Monday, October 31, 2016

Hood

This is Book I of the King Raven Trilogy by Stephen R. Lawhead. He has taken the Robin Hood legends and, after some research, set them where he thinks they really begin. In the forests of the March borderland, in Wales, in the eleventh century. William the Conquerer had swept through, but recognizing the warlike nature of the early Britons (the Welsh) and unwilling to fight the rest of his life, he left various barons in charge and left the people alone. His son, William the Red, wanting to fill his tax coffers, did not. Here is where Lawhead has set Hood, in AD 1093 Wales. Primeval forest where the Britons conducted guerilla warfare against their oppressors. (It took 200 years for the Normans to make any lasting impression on Wales.) The longbow was also the weapon of choice in that area at that time.
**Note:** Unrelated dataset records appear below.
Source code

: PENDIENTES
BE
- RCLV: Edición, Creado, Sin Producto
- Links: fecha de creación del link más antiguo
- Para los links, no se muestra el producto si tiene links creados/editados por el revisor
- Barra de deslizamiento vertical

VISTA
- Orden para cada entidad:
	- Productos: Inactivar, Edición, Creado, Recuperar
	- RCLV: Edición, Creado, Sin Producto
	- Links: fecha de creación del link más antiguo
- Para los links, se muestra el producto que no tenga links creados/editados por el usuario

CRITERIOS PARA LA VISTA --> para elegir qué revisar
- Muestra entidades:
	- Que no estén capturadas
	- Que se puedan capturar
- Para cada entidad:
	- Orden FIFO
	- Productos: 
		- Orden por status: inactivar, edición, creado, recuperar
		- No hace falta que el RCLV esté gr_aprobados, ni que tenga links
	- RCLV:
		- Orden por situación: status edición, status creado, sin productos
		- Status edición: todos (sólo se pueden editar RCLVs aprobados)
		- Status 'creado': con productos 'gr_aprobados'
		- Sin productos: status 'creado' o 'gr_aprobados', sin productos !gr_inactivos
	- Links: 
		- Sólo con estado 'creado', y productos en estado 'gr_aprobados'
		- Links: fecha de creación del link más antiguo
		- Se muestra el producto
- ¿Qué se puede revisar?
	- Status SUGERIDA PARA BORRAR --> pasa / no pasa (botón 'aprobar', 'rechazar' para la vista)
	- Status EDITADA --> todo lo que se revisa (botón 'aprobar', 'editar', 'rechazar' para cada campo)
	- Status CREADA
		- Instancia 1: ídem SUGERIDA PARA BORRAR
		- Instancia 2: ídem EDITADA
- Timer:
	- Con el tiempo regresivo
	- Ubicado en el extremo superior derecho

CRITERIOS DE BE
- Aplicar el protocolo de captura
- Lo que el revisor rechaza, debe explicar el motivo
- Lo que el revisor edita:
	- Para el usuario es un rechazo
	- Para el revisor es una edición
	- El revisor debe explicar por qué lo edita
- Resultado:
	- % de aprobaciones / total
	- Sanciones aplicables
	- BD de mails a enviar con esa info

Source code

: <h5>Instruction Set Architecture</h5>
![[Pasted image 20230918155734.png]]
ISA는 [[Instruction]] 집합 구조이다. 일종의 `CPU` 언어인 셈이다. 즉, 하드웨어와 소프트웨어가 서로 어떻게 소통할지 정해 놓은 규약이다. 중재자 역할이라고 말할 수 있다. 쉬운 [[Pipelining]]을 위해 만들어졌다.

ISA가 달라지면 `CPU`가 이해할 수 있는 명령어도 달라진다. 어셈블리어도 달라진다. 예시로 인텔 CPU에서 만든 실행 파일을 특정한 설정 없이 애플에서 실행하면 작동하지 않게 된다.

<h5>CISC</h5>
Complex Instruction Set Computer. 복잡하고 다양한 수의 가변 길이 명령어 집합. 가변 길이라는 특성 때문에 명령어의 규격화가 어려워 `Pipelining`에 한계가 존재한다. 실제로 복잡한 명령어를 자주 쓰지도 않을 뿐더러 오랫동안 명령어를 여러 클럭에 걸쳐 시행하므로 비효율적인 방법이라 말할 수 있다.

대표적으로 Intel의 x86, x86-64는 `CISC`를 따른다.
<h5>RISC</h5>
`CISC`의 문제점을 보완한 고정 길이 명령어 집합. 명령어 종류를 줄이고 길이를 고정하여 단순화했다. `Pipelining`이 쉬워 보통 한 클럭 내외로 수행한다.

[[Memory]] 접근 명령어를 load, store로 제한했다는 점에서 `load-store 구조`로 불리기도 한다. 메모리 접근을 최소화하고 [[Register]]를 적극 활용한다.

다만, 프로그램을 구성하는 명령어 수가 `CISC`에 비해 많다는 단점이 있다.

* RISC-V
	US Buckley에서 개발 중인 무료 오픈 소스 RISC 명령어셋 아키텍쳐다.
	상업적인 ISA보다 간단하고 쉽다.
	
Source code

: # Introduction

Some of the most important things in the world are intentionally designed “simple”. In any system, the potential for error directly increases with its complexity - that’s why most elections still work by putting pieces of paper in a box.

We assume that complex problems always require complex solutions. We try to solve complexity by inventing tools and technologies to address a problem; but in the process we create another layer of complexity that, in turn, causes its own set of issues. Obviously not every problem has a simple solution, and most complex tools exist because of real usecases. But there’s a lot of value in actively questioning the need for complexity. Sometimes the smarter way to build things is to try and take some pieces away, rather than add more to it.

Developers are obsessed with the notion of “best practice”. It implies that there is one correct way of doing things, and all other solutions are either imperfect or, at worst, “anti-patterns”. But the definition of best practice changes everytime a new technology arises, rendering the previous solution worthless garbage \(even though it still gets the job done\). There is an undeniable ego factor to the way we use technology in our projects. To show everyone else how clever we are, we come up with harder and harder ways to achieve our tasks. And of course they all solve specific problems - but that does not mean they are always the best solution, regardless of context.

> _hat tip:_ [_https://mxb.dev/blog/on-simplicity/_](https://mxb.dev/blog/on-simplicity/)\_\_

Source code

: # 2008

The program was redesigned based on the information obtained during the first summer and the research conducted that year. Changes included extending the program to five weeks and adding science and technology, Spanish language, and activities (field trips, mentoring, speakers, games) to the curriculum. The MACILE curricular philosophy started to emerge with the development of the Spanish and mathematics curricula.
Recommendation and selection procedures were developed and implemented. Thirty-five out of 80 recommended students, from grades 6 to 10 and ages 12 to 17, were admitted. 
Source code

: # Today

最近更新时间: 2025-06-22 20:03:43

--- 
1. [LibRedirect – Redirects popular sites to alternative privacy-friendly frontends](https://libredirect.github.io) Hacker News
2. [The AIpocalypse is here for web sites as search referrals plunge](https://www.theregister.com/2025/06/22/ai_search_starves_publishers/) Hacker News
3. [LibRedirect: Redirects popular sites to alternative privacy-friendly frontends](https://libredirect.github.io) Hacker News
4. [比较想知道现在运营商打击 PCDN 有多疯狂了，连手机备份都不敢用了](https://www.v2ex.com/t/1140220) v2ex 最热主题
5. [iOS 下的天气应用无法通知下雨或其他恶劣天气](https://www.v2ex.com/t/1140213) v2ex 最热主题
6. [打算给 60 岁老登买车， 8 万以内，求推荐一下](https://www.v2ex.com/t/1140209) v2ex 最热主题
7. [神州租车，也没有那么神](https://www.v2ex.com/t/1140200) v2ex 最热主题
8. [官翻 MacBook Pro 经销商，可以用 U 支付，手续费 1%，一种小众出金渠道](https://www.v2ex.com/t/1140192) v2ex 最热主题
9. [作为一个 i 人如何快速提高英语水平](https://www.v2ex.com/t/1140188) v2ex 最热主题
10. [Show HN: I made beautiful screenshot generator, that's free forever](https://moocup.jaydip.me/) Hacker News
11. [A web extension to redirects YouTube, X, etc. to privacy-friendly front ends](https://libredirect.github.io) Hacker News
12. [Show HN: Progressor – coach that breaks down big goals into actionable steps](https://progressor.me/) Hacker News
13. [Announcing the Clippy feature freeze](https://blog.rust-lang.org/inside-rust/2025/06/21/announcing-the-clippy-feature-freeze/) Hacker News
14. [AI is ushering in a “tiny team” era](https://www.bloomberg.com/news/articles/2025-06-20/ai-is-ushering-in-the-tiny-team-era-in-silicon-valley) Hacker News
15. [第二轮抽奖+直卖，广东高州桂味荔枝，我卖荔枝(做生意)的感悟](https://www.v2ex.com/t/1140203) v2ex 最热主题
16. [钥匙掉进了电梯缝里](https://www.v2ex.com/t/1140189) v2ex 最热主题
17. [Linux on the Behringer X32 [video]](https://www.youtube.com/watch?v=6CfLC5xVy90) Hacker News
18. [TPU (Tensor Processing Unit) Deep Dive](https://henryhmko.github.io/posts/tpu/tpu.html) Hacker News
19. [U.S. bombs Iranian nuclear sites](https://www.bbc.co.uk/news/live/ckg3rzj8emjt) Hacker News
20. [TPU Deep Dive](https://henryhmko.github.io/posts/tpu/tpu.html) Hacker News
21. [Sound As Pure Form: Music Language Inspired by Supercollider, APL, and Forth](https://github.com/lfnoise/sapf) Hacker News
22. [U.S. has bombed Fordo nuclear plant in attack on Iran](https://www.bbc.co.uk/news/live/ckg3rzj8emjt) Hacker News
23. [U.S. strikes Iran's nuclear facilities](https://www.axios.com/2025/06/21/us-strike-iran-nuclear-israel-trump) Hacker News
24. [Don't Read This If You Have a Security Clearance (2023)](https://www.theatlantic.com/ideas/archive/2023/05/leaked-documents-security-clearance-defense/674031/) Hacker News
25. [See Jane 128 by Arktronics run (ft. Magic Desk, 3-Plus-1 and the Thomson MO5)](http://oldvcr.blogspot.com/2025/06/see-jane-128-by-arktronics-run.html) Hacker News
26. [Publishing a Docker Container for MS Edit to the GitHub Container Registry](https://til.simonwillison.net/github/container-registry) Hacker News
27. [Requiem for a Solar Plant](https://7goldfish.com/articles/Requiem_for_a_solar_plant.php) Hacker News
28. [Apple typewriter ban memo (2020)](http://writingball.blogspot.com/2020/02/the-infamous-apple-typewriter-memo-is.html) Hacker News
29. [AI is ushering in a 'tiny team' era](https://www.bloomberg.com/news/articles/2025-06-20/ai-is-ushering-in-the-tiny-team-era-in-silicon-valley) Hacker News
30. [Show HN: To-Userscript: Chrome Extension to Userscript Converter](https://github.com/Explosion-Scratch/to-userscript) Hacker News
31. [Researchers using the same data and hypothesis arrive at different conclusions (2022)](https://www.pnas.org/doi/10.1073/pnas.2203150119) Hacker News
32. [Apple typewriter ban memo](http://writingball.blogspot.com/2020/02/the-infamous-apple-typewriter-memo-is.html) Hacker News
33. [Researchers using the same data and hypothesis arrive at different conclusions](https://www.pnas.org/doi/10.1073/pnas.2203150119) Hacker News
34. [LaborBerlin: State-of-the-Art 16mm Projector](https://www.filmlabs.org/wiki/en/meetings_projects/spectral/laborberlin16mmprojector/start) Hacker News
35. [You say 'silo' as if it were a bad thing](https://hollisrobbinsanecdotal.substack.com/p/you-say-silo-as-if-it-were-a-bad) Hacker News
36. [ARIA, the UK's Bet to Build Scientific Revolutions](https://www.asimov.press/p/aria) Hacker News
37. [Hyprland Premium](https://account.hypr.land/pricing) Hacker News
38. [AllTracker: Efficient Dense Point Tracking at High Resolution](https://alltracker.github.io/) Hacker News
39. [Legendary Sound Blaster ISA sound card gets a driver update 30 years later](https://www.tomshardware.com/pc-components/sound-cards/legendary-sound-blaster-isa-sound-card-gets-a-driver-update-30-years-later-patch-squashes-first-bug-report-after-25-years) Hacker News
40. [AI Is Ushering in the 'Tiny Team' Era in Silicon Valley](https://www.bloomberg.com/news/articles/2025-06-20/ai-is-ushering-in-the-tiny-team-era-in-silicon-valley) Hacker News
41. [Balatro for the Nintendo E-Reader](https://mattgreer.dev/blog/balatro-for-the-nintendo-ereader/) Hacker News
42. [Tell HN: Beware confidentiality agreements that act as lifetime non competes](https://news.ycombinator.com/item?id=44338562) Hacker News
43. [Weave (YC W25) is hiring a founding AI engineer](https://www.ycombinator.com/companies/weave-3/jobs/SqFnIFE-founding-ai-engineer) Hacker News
The legend Lawhead weaves is incredibly enticing and his action scenes would sweep up anyone. As I read I kept thinking my children would enjoy this. The only drawback is the Welsh names and words contained in the text. Latin and French are also in there, but the Welsh are the most unfamiliar and would cause the tongue to stumble in a read aloud. A pronunciation guide is included at the back of the book. The book is found in the science fiction/fantasy section of the library and I look forward to reading the rest of the trilogy.

Sunday, October 30, 2016

The Fragment

I read this novel by Davis Bunn for a book group. It is a satisfactory, quick read. Muriel Ross, an amateur photographer and professional historian specializing in reliquaries, finds herself in Paris with an old family friend, Senator Thomas Bryan, after the Great War (World War I). She is there at his behest to photograph a piece of the True Cross of Christ held in a reliquary at Notre Dame Cathedral and possibly to authenticate another piece rumored to be in Constantinople. It is a dangerous job, for the Ottoman Empire is falling, and others want the reliquary.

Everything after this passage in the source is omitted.